The first was at Sunday Mass two weeks ago. We attended the children’s mass at Old St. Pat’s here in Chicago and after Gospel, the presider called all the children in the church to gather on the steps to the sanctuary. He asked them if any of them had any special gifts and talents. He gave them examples of silly things like being able to roll your tongue or cross your eyes. He also gave them other examples like being able to sing and dance. Every child there happily rose his or her hand and acknowledged that they had a special gift.

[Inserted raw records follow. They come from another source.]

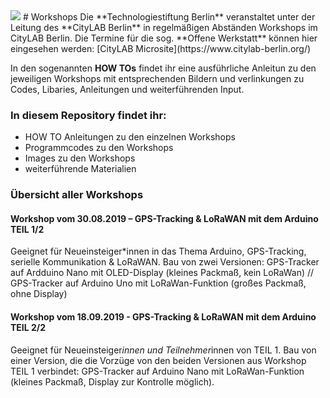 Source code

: <img src="citylab-logo-2160x1080.jpg" style="align: right">
# Workshops
Die **Technologiestiftung Berlin** veranstaltet unter der Leitung des **CityLAB Berlin** in regelmäßigen Abständen Workshops im CityLAB Berlin. Die Termine für die sog. **Offene Werkstatt** können hier eingesehen werden: [CityLAB Microsite](https://www.citylab-berlin.org/)

In den sogenannten **HOW TOs** findet ihr eine ausführliche Anleitun zu den jeweiligen Workshops mit entsprechenden Bildern und verlinkungen zu Codes, Libaries, Anleitungen und weiterführenden Input. 

### In diesem Repository findet ihr:
* HOW TO Anleitungen zu den einzelnen Workshops
* Programmcodes zu den Workshops
* Images zu den Workshops
* weiterführende Materialien

### Übersicht aller Workshops

#### Workshop vom 30.08.2019 – GPS-Tracking & LoRaWAN mit dem Arduino TEIL 1/2
Geeignet für Neueinsteiger*innen in das Thema Arduino, GPS-Tracking, serielle Kommunikation & LoRaWAN. Bau von zwei Versionen: GPS-Tracker auf Ardduino Nano mit OLED-Display (kleines Packmaß, kein LoRaWan) // GPS-Tracker auf Arduino Uno mit LoRaWan-Funktion (großes Packmaß, ohne Display)

#### Workshop vom 18.09.2019 - GPS-Tracking & LoRaWAN mit dem Arduino TEIL 2/2
Geeignet für Neueinsteiger*innen und Teilnehmer*innen von TEIL 1. Bau von einer Version, die die Vorzüge von den beiden Versionen aus Workshop TEIL 1 verbindet: GPS-Tracker auf Arduino Nano mit LoRaWan-Funktion (kleines Packmaß, Display zur Kontrolle möglich).
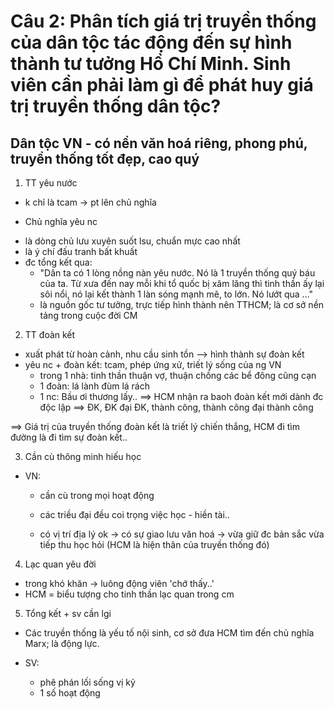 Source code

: # Câu 2: Phân tích giá trị truyền thống của dân tộc tác động đến sự hình thành tư tưởng Hồ Chí Minh. Sinh viên cần phải làm gì để phát huy giá trị truyền thống dân tộc?

## Dân tộc VN - có nền văn hoá riêng, phong phú, truyền thống tốt đẹp, cao quý

1. TT yêu nước
- k chỉ là tcam -> pt lên chủ nghĩa

* Chủ nghĩa yêu nc
- là dòng chủ lưu xuyên suốt lsu, chuẩn mực cao nhất
- là ý chí đấu tranh bất khuất
- đc tổng kết qua:
	- "Dân ta có 1 lòng nồng nàn yêu nước. Nó là 1 truyền thống quý báu của ta. Từ xưa đến nay mỗi khi tổ quốc bị xâm lăng thì tinh thần ấy lại sôi nổi, nó lại kết thành 1 làn sóng mạnh mẽ, to lớn. Nó lướt qua ..."
	- là nguồn gốc tư tưởng, trực tiếp hình thành nên TTHCM; là cơ sở nền tảng trong cuộc đời CM

2. TT đoàn kết
- xuất phát từ hoàn cảnh, nhu cầu sinh tồn --> hình thành sự đoàn kết
- yêu nc + đoàn kết: tcam, phép ứng xử, triết lý sống của ng VN
	- trong 1 nhà: tinh thần thuận vợ, thuận chồng các bể đông cũng cạn
	- 1 đoàn: lá lành đùm lá rách
	- 1 nc: Bầu ơi thương lấy..
==> HCM nhận ra baoh đoàn kết mới dành đc độc lập
==> ĐK, ĐK đại ĐK, thành công, thành công đại thành công

==> Giá trị của truyền thống đoàn kết là triết lý chiến thắng, HCM đi tìm đường là đi tìm sự đoàn kết..

3. Cần cù thông minh hiếu học
- VN:
	- cần cù trong mọi hoạt động
	- các triều đại đều coi trọng việc học - hiền tài..

	- có vị trí địa lý ok -> có sự giao lưu văn hoá
	-> vừa giữ đc bản sắc vừa tiếp thu học hỏi (HCM là hiện thân của truyền thống đó)

4. Lạc quan yêu đời
- trong khó khăn -> luông động viên 'chớ thấy..'
- HCM = biểu tượng cho tinh thần lạc quan trong cm

5. Tổng kết + sv cần lgi
- Các truyền thống là yếu tố nội sinh, cơ sở đưa HCM tìm đến chủ nghĩa Marx; là động lực.

- SV:
	- phê phán lối sống vị kỷ
	- 1 số hoạt động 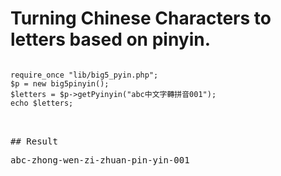 # Turning Chinese Characters to letters based on pinyin.

<pre>
<code>
require_once "lib/big5_pyin.php";
$p = new big5pinyin();
$letters = $p->getPyinyin("abc中文字轉拼音001");
echo $letters;
</code>
<pre>

## Result
<pre>
abc-zhong-wen-zi-zhuan-pin-yin-001
<pre>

The second moment was Saturday evening watching the US figure skating championships. The top two winners in the competition would represent the US at the Olympics. Some of the women competing were in their mid 20s which is considered old for this sport and this most likely would be there last chance to go to the Olympics. The commentator gave them a lot of credit for training for so long and encouraged them not to leave the sport with any regrets otherwise they would wonder for the rest of their lives what if…

And lastly, yesterday at Sunday Mass the presider quoted Mary Oliver’s poem “When Death Comes” in his homily. The poem ends with this sentiment, “When death comes… I don’t want to end up having simply visited this world.”

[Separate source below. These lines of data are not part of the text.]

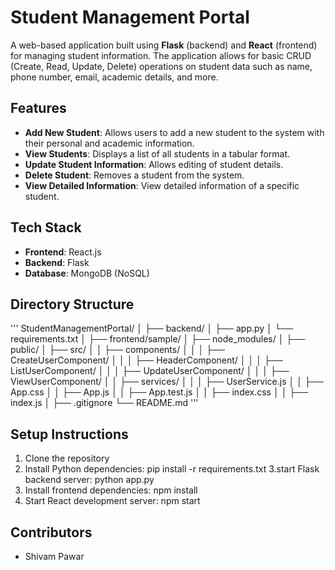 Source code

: # Student Management Portal

A web-based application built using **Flask** (backend) and **React** (frontend) for managing student information. The application allows for basic CRUD (Create, Read, Update, Delete) operations on student data such as name, phone number, email, academic details, and more.

## Features

- **Add New Student**: Allows users to add a new student to the system with their personal and academic information.
- **View Students**: Displays a list of all students in a tabular format.
- **Update Student Information**: Allows editing of student details.
- **Delete Student**: Removes a student from the system.
- **View Detailed Information**: View detailed information of a specific student.
  
## Tech Stack

- **Frontend**: React.js
- **Backend**: Flask
- **Database**: MongoDB (NoSQL)

## Directory Structure

'''
StudentManagementPortal/
│
├── backend/
│   ├── app.py
│   └── requirements.txt
│
├── frontend/sample/
│   ├── node_modules/
│   ├── public/
│   ├── src/
│   │   ├── components/
│   │   │   ├── CreateUserComponent/
│   │   │   ├── HeaderComponent/
│   │   │   ├── ListUserComponent/
│   │   │   ├── UpdateUserComponent/
│   │   │   ├── ViewUserComponent/
│   │   ├── services/
│   │   │   ├── UserService.js
│   │   ├── App.css
│   │   ├── App.js
│   │   ├── App.test.js
│   │   ├── index.css
│   │   ├── index.js
│
├── .gitignore
└── README.md
'''

## Setup Instructions
1. Clone the repository
2. Install Python dependencies: pip install -r requirements.txt
3.start Flask backend server: python app.py
4. Install frontend dependencies: npm install
5. Start React development server: npm start

## Contributors
- Shivam Pawar

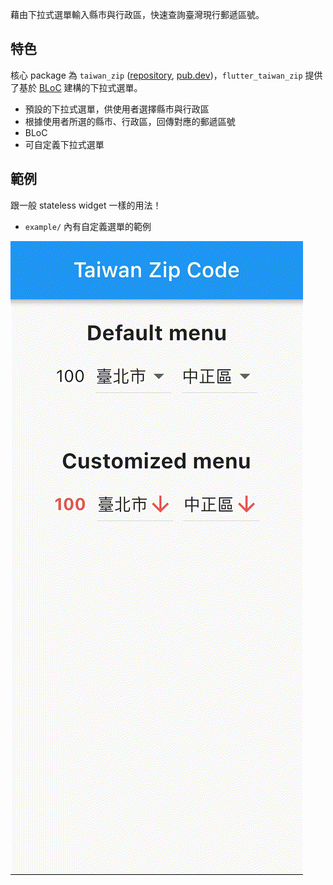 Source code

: 藉由下拉式選單輸入縣市與行政區，快速查詢臺灣現行郵遞區號。

## 特色

核心 package 為 `taiwan_zip` ([repository](https://github.com/yh-luo/taiwan_zip), [pub.dev](https://pub.dev/packages/taiwan_zip))，`flutter_taiwan_zip` 提供了基於 [BLoC](https://bloclibrary.dev/#/) 建構的下拉式選單。

* 預設的下拉式選單，供使用者選擇縣市與行政區
* 根據使用者所選的縣市、行政區，回傳對應的郵遞區號
* BLoC
* 可自定義下拉式選單

## 範例

跟一般 stateless widget 一樣的用法！
* `example/` 內有自定義選單的範例

![demo](resources/demo.gif)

At a glance, these three things may not seem very cohesive. But each of them made me pause and consider what are my gifts, am I using and developing them so that I won’t have any regrets, if I were to die tomorrow would I feel like I had only visited this planet. I know that I have been blessed by God with various gifts and talents but like the youngsters at St. Pat’s can I readily and willingly name them? Can I claim them with joy and exuberance rather than putting my gifts down as nothing special? And what of the skills that I have that are perhaps not as good as another’s in the same area? Am I still developing and using them, still trying my best while I have the energy? And when the time comes can I let the younger generation replace me? Am I living so that I won’t have regrets that will make me some day ask what if I had really tried to write some poetry or create some lovely artwork, what if I had learned Greek and Hebrew? There are no simple answers to these questions.

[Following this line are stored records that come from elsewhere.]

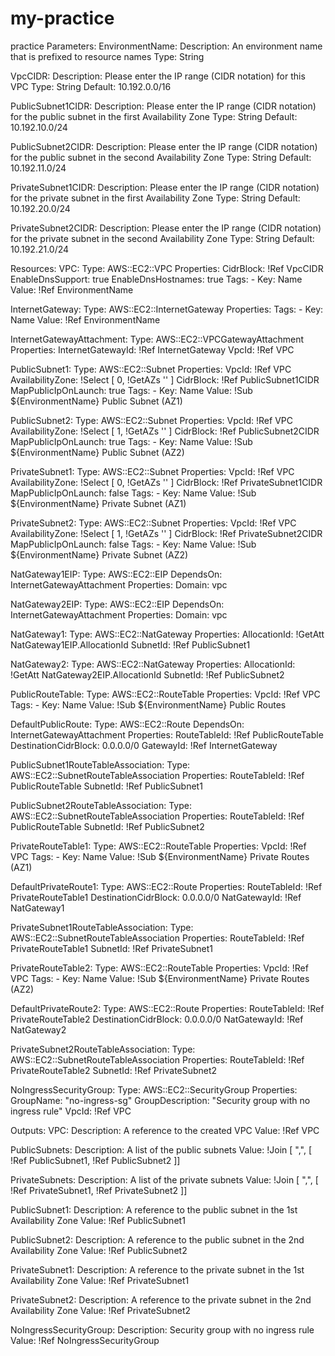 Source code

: # my-practice
practice
Parameters:
  EnvironmentName:
    Description: An environment name that is prefixed to resource names
    Type: String

  VpcCIDR:
    Description: Please enter the IP range (CIDR notation) for this VPC
    Type: String
    Default: 10.192.0.0/16

  PublicSubnet1CIDR:
    Description: Please enter the IP range (CIDR notation) for the public subnet in the first Availability Zone
    Type: String
    Default: 10.192.10.0/24

  PublicSubnet2CIDR:
    Description: Please enter the IP range (CIDR notation) for the public subnet in the second Availability Zone
    Type: String
    Default: 10.192.11.0/24

  PrivateSubnet1CIDR:
    Description: Please enter the IP range (CIDR notation) for the private subnet in the first Availability Zone
    Type: String
    Default: 10.192.20.0/24

  PrivateSubnet2CIDR:
    Description: Please enter the IP range (CIDR notation) for the private subnet in the second Availability Zone
    Type: String
    Default: 10.192.21.0/24

Resources:
  VPC:
    Type: AWS::EC2::VPC
    Properties:
      CidrBlock: !Ref VpcCIDR
      EnableDnsSupport: true
      EnableDnsHostnames: true
      Tags:
        - Key: Name
          Value: !Ref EnvironmentName

  InternetGateway:
    Type: AWS::EC2::InternetGateway
    Properties:
      Tags:
        - Key: Name
          Value: !Ref EnvironmentName

  InternetGatewayAttachment:
    Type: AWS::EC2::VPCGatewayAttachment
    Properties:
      InternetGatewayId: !Ref InternetGateway
      VpcId: !Ref VPC

  PublicSubnet1:
    Type: AWS::EC2::Subnet
    Properties:
      VpcId: !Ref VPC
      AvailabilityZone: !Select [ 0, !GetAZs '' ]
      CidrBlock: !Ref PublicSubnet1CIDR
      MapPublicIpOnLaunch: true
      Tags:
        - Key: Name
          Value: !Sub ${EnvironmentName} Public Subnet (AZ1)

  PublicSubnet2:
    Type: AWS::EC2::Subnet
    Properties:
      VpcId: !Ref VPC
      AvailabilityZone: !Select [ 1, !GetAZs  '' ]
      CidrBlock: !Ref PublicSubnet2CIDR
      MapPublicIpOnLaunch: true
      Tags:
        - Key: Name
          Value: !Sub ${EnvironmentName} Public Subnet (AZ2)

  PrivateSubnet1:
    Type: AWS::EC2::Subnet
    Properties:
      VpcId: !Ref VPC
      AvailabilityZone: !Select [ 0, !GetAZs  '' ]
      CidrBlock: !Ref PrivateSubnet1CIDR
      MapPublicIpOnLaunch: false
      Tags:
        - Key: Name
          Value: !Sub ${EnvironmentName} Private Subnet (AZ1)

  PrivateSubnet2:
    Type: AWS::EC2::Subnet
    Properties:
      VpcId: !Ref VPC
      AvailabilityZone: !Select [ 1, !GetAZs  '' ]
      CidrBlock: !Ref PrivateSubnet2CIDR
      MapPublicIpOnLaunch: false
      Tags:
        - Key: Name
          Value: !Sub ${EnvironmentName} Private Subnet (AZ2)

  NatGateway1EIP:
    Type: AWS::EC2::EIP
    DependsOn: InternetGatewayAttachment
    Properties:
      Domain: vpc

  NatGateway2EIP:
    Type: AWS::EC2::EIP
    DependsOn: InternetGatewayAttachment
    Properties:
      Domain: vpc

  NatGateway1:
    Type: AWS::EC2::NatGateway
    Properties:
      AllocationId: !GetAtt NatGateway1EIP.AllocationId
      SubnetId: !Ref PublicSubnet1

  NatGateway2:
    Type: AWS::EC2::NatGateway
    Properties:
      AllocationId: !GetAtt NatGateway2EIP.AllocationId
      SubnetId: !Ref PublicSubnet2

  PublicRouteTable:
    Type: AWS::EC2::RouteTable
    Properties:
      VpcId: !Ref VPC
      Tags:
        - Key: Name
          Value: !Sub ${EnvironmentName} Public Routes

  DefaultPublicRoute:
    Type: AWS::EC2::Route
    DependsOn: InternetGatewayAttachment
    Properties:
      RouteTableId: !Ref PublicRouteTable
      DestinationCidrBlock: 0.0.0.0/0
      GatewayId: !Ref InternetGateway

  PublicSubnet1RouteTableAssociation:
    Type: AWS::EC2::SubnetRouteTableAssociation
    Properties:
      RouteTableId: !Ref PublicRouteTable
      SubnetId: !Ref PublicSubnet1

  PublicSubnet2RouteTableAssociation:
    Type: AWS::EC2::SubnetRouteTableAssociation
    Properties:
      RouteTableId: !Ref PublicRouteTable
      SubnetId: !Ref PublicSubnet2


  PrivateRouteTable1:
    Type: AWS::EC2::RouteTable
    Properties:
      VpcId: !Ref VPC
      Tags:
        - Key: Name
          Value: !Sub ${EnvironmentName} Private Routes (AZ1)

  DefaultPrivateRoute1:
    Type: AWS::EC2::Route
    Properties:
      RouteTableId: !Ref PrivateRouteTable1
      DestinationCidrBlock: 0.0.0.0/0
      NatGatewayId: !Ref NatGateway1

  PrivateSubnet1RouteTableAssociation:
    Type: AWS::EC2::SubnetRouteTableAssociation
    Properties:
      RouteTableId: !Ref PrivateRouteTable1
      SubnetId: !Ref PrivateSubnet1

  PrivateRouteTable2:
    Type: AWS::EC2::RouteTable
    Properties:
      VpcId: !Ref VPC
      Tags:
        - Key: Name
          Value: !Sub ${EnvironmentName} Private Routes (AZ2)

  DefaultPrivateRoute2:
    Type: AWS::EC2::Route
    Properties:
      RouteTableId: !Ref PrivateRouteTable2
      DestinationCidrBlock: 0.0.0.0/0
      NatGatewayId: !Ref NatGateway2

  PrivateSubnet2RouteTableAssociation:
    Type: AWS::EC2::SubnetRouteTableAssociation
    Properties:
      RouteTableId: !Ref PrivateRouteTable2
      SubnetId: !Ref PrivateSubnet2

  NoIngressSecurityGroup:
    Type: AWS::EC2::SecurityGroup
    Properties:
      GroupName: "no-ingress-sg"
      GroupDescription: "Security group with no ingress rule"
      VpcId: !Ref VPC

Outputs:
  VPC:
    Description: A reference to the created VPC
    Value: !Ref VPC

  PublicSubnets:
    Description: A list of the public subnets
    Value: !Join [ ",", [ !Ref PublicSubnet1, !Ref PublicSubnet2 ]]

  PrivateSubnets:
    Description: A list of the private subnets
    Value: !Join [ ",", [ !Ref PrivateSubnet1, !Ref PrivateSubnet2 ]]

  PublicSubnet1:
    Description: A reference to the public subnet in the 1st Availability Zone
    Value: !Ref PublicSubnet1

  PublicSubnet2:
    Description: A reference to the public subnet in the 2nd Availability Zone
    Value: !Ref PublicSubnet2

  PrivateSubnet1:
    Description: A reference to the private subnet in the 1st Availability Zone
    Value: !Ref PrivateSubnet1

  PrivateSubnet2:
    Description: A reference to the private subnet in the 2nd Availability Zone
    Value: !Ref PrivateSubnet2

  NoIngressSecurityGroup:
    Description: Security group with no ingress rule
    Value: !Ref NoIngressSecurityGroup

However, as I prepare to take on the work of forming the new members of our community these questions become more important because these are precisely the challenges I will have to present to the young women in my care. I will want to help them discover and use all the gifts they have. I will want them to make the most of their formative years and move forward with no regrets. And if I am to be an authentic witness, if I want to leave this world not as a visitor then I must do the same myself.

Several years ago, I came across some excerpts from the works of Erma Bombeck. Though she was known for her funny stories, it was some of her more inspirational writings that have stayed with me. As I face these questions about how I will choose to live my life these words of hers are a source of hope and inspiration. She wrote, “”When I stand before God at the end of my life, I would hope that I would not have a single bit of talent left, and could say, ‘I used everything you gave me.’ “

This entry was posted on Monday, January 25th, 2010 at 6:18 am and is filed under Uncategorized. You can follow any responses to this entry through the RSS 2.0 feed. You can leave a response, or trackback from your own site.

4 Responses to “Triptych”

  1. Sr. Carol Jean said:

    Dear Sr. Lynn, Thank you for sharing your Triptych insights. It is our call to live out the gifts and talents given to us by God, but it is also such a risk to live to so openly. In community there is such a chance to support those gifts and talents…if we can allow the ‘new’ in each member to grow and flourish. God Bless your preparation for formation, it sounds like you’ll do well in your new ministry!
    Blessings, Sr. Carol Jean

  2. Holly @ Crownlaiddown said:

    I love this, Sister Lynn. I especially love the poem…I don;t want to just be a visitor either. I’m asking God to equip us all with His ability in all circumstances.

    Thank you for writing this! I was feeling a bit down today and did not even know why. I needed a change o’ focus :)

    Love to you!

  3. Kathy from Tulsa said:

    SO glad I have you guys on facebook! Saw your entry and went there immediately. The mom of a close friend is dying right now, most likely in her final hours. She is one who definitely knew and used her gifts. She brought communion to those who couldn’t make it to church, my dad included in his last two years. She made sure all were taken care of. Great to read your entry as we pray for her happy and peaceful passing.

  4. Maria said:

    Great post, Sr. Lynne :-) I love the triptych metaphor.

    Part of what I do at work is to help people discover what gifts, skills, talents they have. And it’s made me realize that the biggest part of this is to love yourself enough to be able to see what is beautiful about you in God’s eyes. I’ve found that it’s when I’ve had setbacks and I realize where my strengths aren’t – that’s when I can understand more specifically what they are.